#### EXTRACTED INFORMATION ####

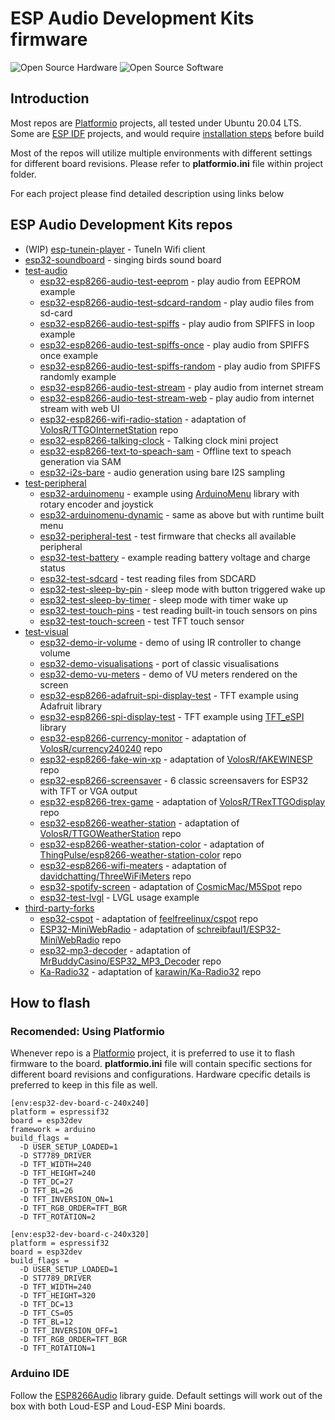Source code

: # ESP Audio Development Kits firmware

![Open Source Hardware](/doc/images/open-source-hardware-logo.png)
![Open Source Software](/doc/images/open-source-software-logo.png)

## Introduction

Most repos are [Platformio](https://platformio.org/) projects, all tested under Ubuntu 20.04 LTS. Some are [ESP IDF](https://www.espressif.com/en/products/sdks/esp-idf) projects, and would require [installation steps](https://github.com/espressif/esp-idf) before build

Most of the repos will utilize multiple environments with different settings for different board revisions. Please refer to **platformio.ini** file within project folder.

For each project please find detailed description using links below

## ESP Audio Development Kits repos

- (WIP) [esp-tunein-player](/firmware/esp-tunein-player) - TuneIn Wifi client
- [esp32-soundboard](/firmware/esp32-soundboard) - singing birds sound board
- [test-audio](/firmware/test-audio)
    - [esp32-esp8266-audio-test-eeprom](/firmware/test-audio/esp32-esp8266-audio-test-eeprom) - play audio from EEPROM example
    - [esp32-esp8266-audio-test-sdcard-random](/firmware/test-audio/esp32-esp8266-audio-test-sdcard-random) - play audio files from sd-card
    - [esp32-esp8266-audio-test-spiffs](/firmware/test-audio/esp32-esp8266-audio-test-spiffs) - play audio from SPIFFS in loop example
    - [esp32-esp8266-audio-test-spiffs-once](/firmware/test-audio/esp32-esp8266-audio-test-spiffs-once) - play audio from SPIFFS once example
    - [esp32-esp8266-audio-test-spiffs-random](/firmware/test-audio/esp32-esp8266-audio-test-spiffs-random) - play audio from SPIFFS randomly example
    - [esp32-esp8266-audio-test-stream](/firmware/test-audio/esp32-esp8266-audio-test-stream) - play audio from internet stream
    - [esp32-esp8266-audio-test-stream-web](/firmware/test-audio/esp32-esp8266-audio-test-stream-web) - play audio from internet stream with web UI
    - [esp32-esp8266-wifi-radio-station](/firmware/test-audio/esp32-esp8266-wifi-radio-station) - adaptation of [VolosR/TTGOInternetStation](https://github.com/VolosR/TTGOInternetStation) repo
    - [esp32-esp8266-talking-clock](/firmware/test-audio/esp32-esp8266-talking-clock) - Talking clock mini project
    - [esp32-esp8266-text-to-speach-sam](/firmware/test-audio/esp32-esp8266-text-to-speach-sam) - Offline text to speach generation via SAM
    - [esp32-i2s-bare](/firmware/test-audio/esp32-i2s-bare) - audio generation using bare I2S sampling
- [test-peripheral](/firmware/test-peripheral)
    - [esp32-arduinomenu](/firmware/test-peripheral/esp32-arduinomenu) - example using [ArduinoMenu](https://github.com/neu-rah/ArduinoMenu) library with rotary encoder and joystick
    - [esp32-arduinomenu-dynamic](/firmware/test-peripheral/esp32-arduinomenu-dynamic) - same as above but with runtime built menu
    - [esp32-peripheral-test](/firmware/test-peripheral/esp32-esp8266-peripheral-test) - test firmware that checks all available peripheral
    - [esp32-test-battery](/firmware/test-peripheral/esp32-esp8266-test-batt-voltage-read) - example reading battery voltage and charge status
    - [esp32-test-sdcard](/firmware/test-peripheral/esp32-test-sdcard) - test reading files from SDCARD
    - [esp32-test-sleep-by-pin](/firmware/test-peripheral/esp32-test-sleep-by-pin) - sleep mode with button triggered wake up
    - [esp32-test-sleep-by-timer](/firmware/test-peripheral/esp32-test-sleep-by-timer) - sleep mode with timer wake up
    - [esp32-test-touch-pins](/firmware/test-peripheral/esp32-test-touch-pins) - test reading built-in touch sensors on pins
    - [esp32-test-touch-screen](/firmware/test-peripheral/esp32-test-touch-screen) - test TFT touch sensor
- [test-visual](/firmware/test-visual)
    - [esp32-demo-ir-volume](/firmware/test-visual/esp32-demo-ir-volume) - demo of using IR controller to change volume
    - [esp32-demo-visualisations](/firmware/test-visual/esp32-demo-visualisations/) - port of classic visualisations
    - [esp32-demo-vu-meters](/firmware/test-visual/esp32-demo-vu-meters/) - demo of VU meters rendered on the screen
    - [esp32-esp8266-adafruit-spi-display-test](/firmware/test-visual/esp32-esp8266-adafruit-spi-display-test) - TFT example using Adafruit library
    - [esp32-esp8266-spi-display-test](/firmware/test-visual/esp32-esp8266-spi-display-test) - TFT example using [TFT_eSPI](https://github.com/Bodmer/TFT_eSPI) library
    - [esp32-esp8266-currency-monitor](/firmware/test-visual/esp32-esp8266-currency-monitor) - adaptation of [VolosR/currency240240](https://github.com/VolosR/currency240240) repo
    - [esp32-esp8266-fake-win-xp](/firmware/test-visual/esp32-esp8266-fake-win-xp) - adaptation of [VolosR/fAKEWINESP](https://github.com/VolosR/fAKEWINESP) repo
    - [esp32-esp8266-screensaver](/firmware/test-visual/esp32-esp8266-screensaver) - 6 classic screensavers for ESP32 with TFT or VGA output
    - [esp32-esp8266-trex-game](/firmware/test-visual/esp32-esp8266-trex-game) - adaptation of [VolosR/TRexTTGOdisplay](https://github.com/VolosR/TRexTTGOdisplay) repo
    - [esp32-esp8266-weather-station](/firmware/test-visual/esp32-esp8266-weather-station) - adaptation of [VolosR/TTGOWeatherStation](https://github.com/VolosR/TTGOWeatherStation) repo
    - [esp32-esp8266-weather-station-color](/firmware/test-visual/esp32-esp8266-weather-station-color) - adaptation of [ThingPulse/esp8266-weather-station-color](https://github.com/ThingPulse/esp8266-weather-station-color) repo
    - [esp32-esp8266-wifi-meaters](/firmware/test-visual/esp32-esp8266-wifi-meaters) - adaptation of [davidchatting/ThreeWiFiMeters](https://github.com/davidchatting/ThreeWiFiMeters) repo
    - [esp32-spotify-screen](/firmware/test-visual/esp32-spotify-screen) - adaptation of [CosmicMac/M5Spot](https://github.com/CosmicMac/M5Spot) repo
    - [esp32-test-lvgl](/firmware/test-visual/esp32-test-lvgl) - LVGL usage example
- [third-party-forks](/firmware/third-party-forks)
    - [esp32-cspot](/firmware/third-party-forks/esp32-cspot) - adaptation of [feelfreelinux/cspot](https://github.com/feelfreelinux/cspot) repo
    - [ESP32-MiniWebRadio](/firmware/third-party-forks/ESP32-MiniWebRadio) - adaptation of [schreibfaul1/ESP32-MiniWebRadio](https://github.com/schreibfaul1/ESP32-MiniWebRadio) repo
    - [esp32-mp3-decoder](/firmware/third-party-forks/esp32-mp3-decoder) - adaptation of [MrBuddyCasino/ESP32_MP3_Decoder](https://github.com/MrBuddyCasino/ESP32_MP3_Decoder) repo
    - [Ka-Radio32](/firmware/third-party-forks/Ka-Radio32) - adaptation of [karawin/Ka-Radio32](https://github.com/karawin/Ka-Radio32) repo

## How to flash

### Recomended: Using Platformio

Whenever repo is a [Platformio](https://platformio.org/) project, it is preferred to use it to flash firmware to the board. **platformio.ini** file will contain specific sections for different board revisions and configurations. Hardware cpecific details is preferred to keep in this file as well.

```
[env:esp32-dev-board-c-240x240]
platform = espressif32
board = esp32dev
framework = arduino
build_flags =
  -D USER_SETUP_LOADED=1
  -D ST7789_DRIVER
  -D TFT_WIDTH=240
  -D TFT_HEIGHT=240
  -D TFT_DC=27
  -D TFT_BL=26
  -D TFT_INVERSION_ON=1
  -D TFT_RGB_ORDER=TFT_BGR
  -D TFT_ROTATION=2

[env:esp32-dev-board-c-240x320]
platform = espressif32
board = esp32dev
build_flags =
  -D USER_SETUP_LOADED=1
  -D ST7789_DRIVER
  -D TFT_WIDTH=240
  -D TFT_HEIGHT=320
  -D TFT_DC=13
  -D TFT_CS=05
  -D TFT_BL=12
  -D TFT_INVERSION_OFF=1
  -D TFT_RGB_ORDER=TFT_BGR
  -D TFT_ROTATION=1
```

### Arduino IDE

Follow the [ESP8266Audio](https://github.com/earlephilhower/ESP8266Audio) library guide. Default settings will work out of the box with both Loud-ESP and Loud-ESP Mini boards.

####

=== WORK TO BE COMPLETED ===
Search the records for the string "spiffs" and, wherever a line contains it, please copy that line.

=== RESPONSE TO THE TASK ===
    - [esp32-esp8266-audio-test-spiffs](/firmware/test-audio/esp32-esp8266-audio-test-spiffs) - play audio from SPIFFS in loop example
    - [esp32-esp8266-audio-test-spiffs-once](/firmware/test-audio/esp32-esp8266-audio-test-spiffs-once) - play audio from SPIFFS once example
    - [esp32-esp8266-audio-test-spiffs-random](/firmware/test-audio/esp32-esp8266-audio-test-spiffs-random) - play audio from SPIFFS randomly example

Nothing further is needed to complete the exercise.